An AI coal mine security camera network powered by plaintext passwords
Security researcher finds that an AI-powered camera system for Indian coal mines exposes user credentials in plaintext and allows authentication bypass.
Inside an AI coal mine security camera network powered by plaintext passwords
Eaton • Jul 8, 2026
In my ongoing quest to find vulnerabilities in critical industries, I stumbled upon “Project DigiCoal” – an initiative to modernize coal mines in India.
There are many companies and partners involved with the project, but this post will only refer to 3 of them as the “DigiCoal Team”:
Coal India – they spearhead the project and it is for their coal mines.
Accenture – developer/partner
DeepSight AI Labs – developer/partner
There are a few web apps associated with it and one that stuck out was the “RPI Dashboard” developed by DeepSight AI Labs:
DeepSight AI Labs is a startup in India that “have developed an AI vision platform that is scalable to 1000’s of video streams & images to detect anomalies in line with business, compliance and security needs.” In other words, their system integrates into your existing CCTV setup and adds fancy AI vision capabilities to detect anomalies.
For a great overview on the system, take a look at their official case-study, adorned by this lovingly-crafted hero image:
Surely the Geth from Mass Effect would be able to spell better?
There’s also some involvement by Accenture. The user list was loaded with Accenture accounts.
Weak, Plaintext Passwords
Looking at the JavaScript code of the site, the “get_users” API stood out:
Going to that in your browser yields the entire user list, plaintext passwords included. No authentication necessary. Worse: passwords are duplicated! Many accounts share the same weak password. The screenshot below is color-coded to indicate which passwords are the same.
The passwords were so weak that even Chrome complained about them:
Even with the passwords, you didn’t actually need them to get into the system. Let’s get a little more creative!
Spoofing a login
The site controls access to routes via access roles stored in local storage.
All the access values I needed can be found in the users API:
Then I had to also set the “loggedin” boolean to true:
All plugged in to local storage:
Inside the system
After making all those changes, the site now loads:
This spoof worked because the APIs did not require authentication. This was already evident in the get_users API.

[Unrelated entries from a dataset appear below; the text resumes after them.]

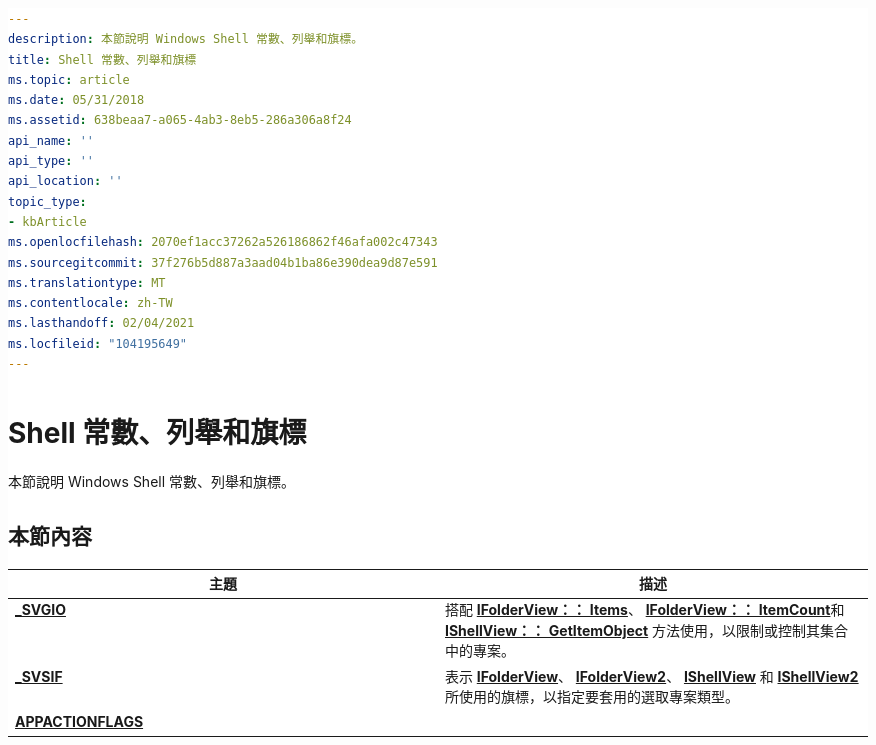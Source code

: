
 ```yaml
---
description: 本節說明 Windows Shell 常數、列舉和旗標。
title: Shell 常數、列舉和旗標
ms.topic: article
ms.date: 05/31/2018
ms.assetid: 638beaa7-a065-4ab3-8eb5-286a306a8f24
api_name: ''
api_type: ''
api_location: ''
topic_type:
- kbArticle
ms.openlocfilehash: 2070ef1acc37262a526186862f46afa002c47343
ms.sourcegitcommit: 37f276b5d887a3aad04b1ba86e390dea9d87e591
ms.translationtype: MT
ms.contentlocale: zh-TW
ms.lasthandoff: 02/04/2021
ms.locfileid: "104195649"
---
```

# <a name="shell-constants-enumerations-and-flags"></a>Shell 常數、列舉和旗標

本節說明 Windows Shell 常數、列舉和旗標。

## <a name="in-this-section"></a>本節內容



<table>
<colgroup>
<col style="width: 50%" />
<col style="width: 50%" />
</colgroup>
<thead>
<tr class="header">
<th>主題</th>
<th>描述</th>
</tr>
</thead>
<tbody>
<tr class="odd">
<td><a href="/windows/desktop/api/shobjidl_core/ne-shobjidl_core-_svgio"><strong>_SVGIO</strong></a><br/></td>
<td>搭配 <a href="/windows/desktop/api/shobjidl_core/nf-shobjidl_core-ifolderview-items"><strong>IFolderView：： Items</strong></a>、 <a href="/windows/desktop/api/shobjidl_core/nf-shobjidl_core-ifolderview-itemcount"><strong>IFolderView：： ItemCount</strong></a>和 <a href="/windows/desktop/api/shobjidl_core/nf-shobjidl_core-ishellview-getitemobject"><strong>IShellView：： GetItemObject</strong></a> 方法使用，以限制或控制其集合中的專案。<br/></td>
</tr>
<tr class="even">
<td><a href="/windows/desktop/api/shobjidl_core/ne-shobjidl_core-_svsif"><strong>_SVSIF</strong></a><br/></td>
<td>表示 <a href="/windows/desktop/api/shobjidl_core/nn-shobjidl_core-ifolderview"><strong>IFolderView</strong></a>、 <a href="/windows/desktop/api/shobjidl_core/nn-shobjidl_core-ifolderview2"><strong>IFolderView2</strong></a>、 <a href="/windows/desktop/api/shobjidl_core/nn-shobjidl_core-ishellview"><strong>IShellView</strong></a> 和 <a href="/windows/desktop/api/shobjidl_core/nn-shobjidl_core-ishellview2"><strong>IShellView2</strong></a> 所使用的旗標，以指定要套用的選取專案類型。<br/></td>
</tr>
<tr class="odd">
<td><a href="/windows/win32/api/shappmgr/ne-shappmgr-appactionflags"><strong>APPACTIONFLAGS</strong></a><br/></td>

The Alert Dashboard is where you view all the camera feeds across 7 coal mines. There are a ton of alerts and you can view a still image or video of the event:
The system is configured to monitor for a variety of violations:
Vehicle detection
Intrusion
No PPE detected
And that is basically it! A fun little security breach, but nothing too overly serious.
Timeline
Special thanks to India’s Computer Emergency Response Team (CERT-IN) for working with me on this disclosure.
August 22, 2025: Reported to CERT-IN. They acknowledge the report same-day.

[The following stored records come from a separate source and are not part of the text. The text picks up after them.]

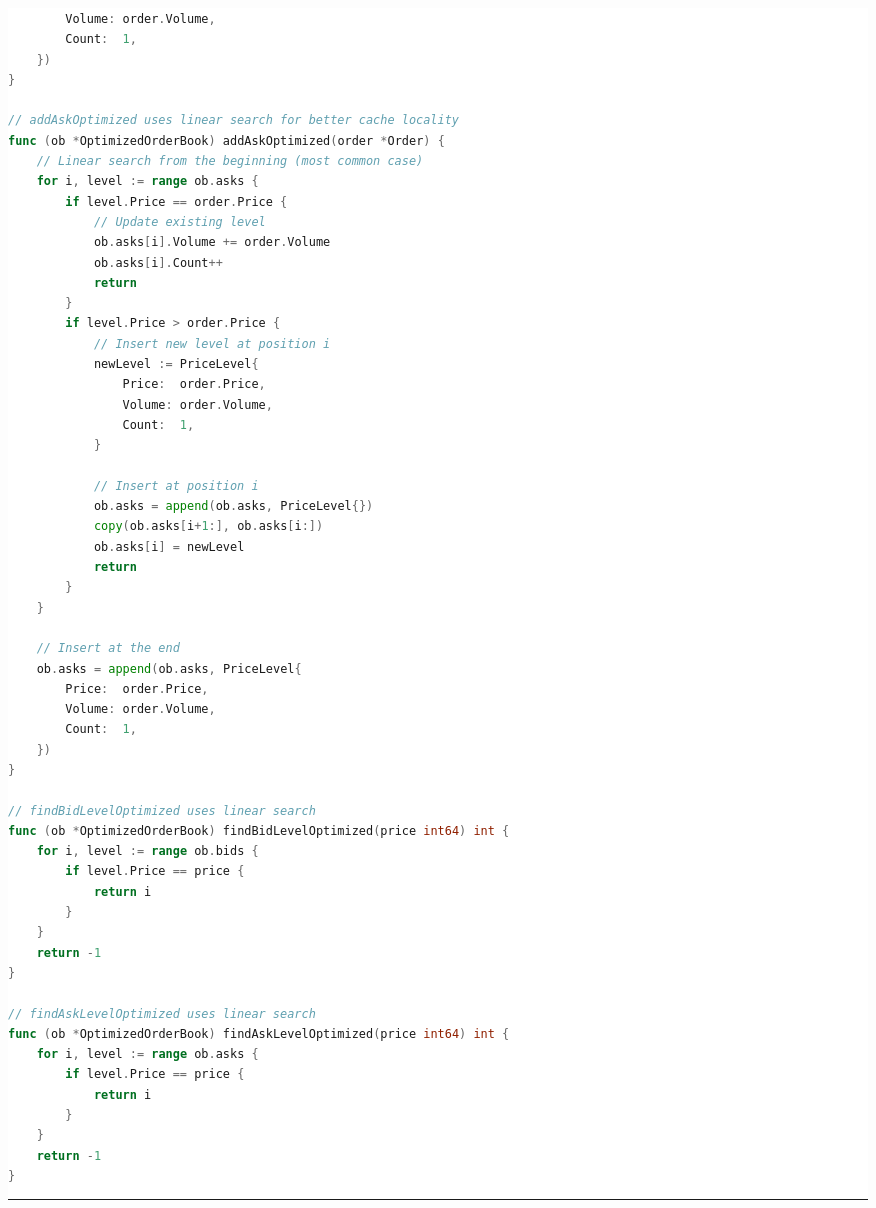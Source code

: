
 ```go
        Volume: order.Volume,
        Count:  1,
    })
}

// addAskOptimized uses linear search for better cache locality
func (ob *OptimizedOrderBook) addAskOptimized(order *Order) {
    // Linear search from the beginning (most common case)
    for i, level := range ob.asks {
        if level.Price == order.Price {
            // Update existing level
            ob.asks[i].Volume += order.Volume
            ob.asks[i].Count++
            return
        }
        if level.Price > order.Price {
            // Insert new level at position i
            newLevel := PriceLevel{
                Price:  order.Price,
                Volume: order.Volume,
                Count:  1,
            }

            // Insert at position i
            ob.asks = append(ob.asks, PriceLevel{})
            copy(ob.asks[i+1:], ob.asks[i:])
            ob.asks[i] = newLevel
            return
        }
    }

    // Insert at the end
    ob.asks = append(ob.asks, PriceLevel{
        Price:  order.Price,
        Volume: order.Volume,
        Count:  1,
    })
}

// findBidLevelOptimized uses linear search
func (ob *OptimizedOrderBook) findBidLevelOptimized(price int64) int {
    for i, level := range ob.bids {
        if level.Price == price {
            return i
        }
    }
    return -1
}

// findAskLevelOptimized uses linear search
func (ob *OptimizedOrderBook) findAskLevelOptimized(price int64) int {
    for i, level := range ob.asks {
        if level.Price == price {
            return i
        }
    }
    return -1
}
```

---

September 16, 2025: I ask for an update.
September 17, 2025: CERT-IN responds saying they are in the process of taking appropriate action with the concerned authority.
October 16, 2025: I ask for an update. CERT-IN responds saying they are in the process of taking appropriate action with the concerned authority.
November 17, 2025: Repeat of October 16.
November 18, 2025: CERT-IN confirms the vulnerability is fixed.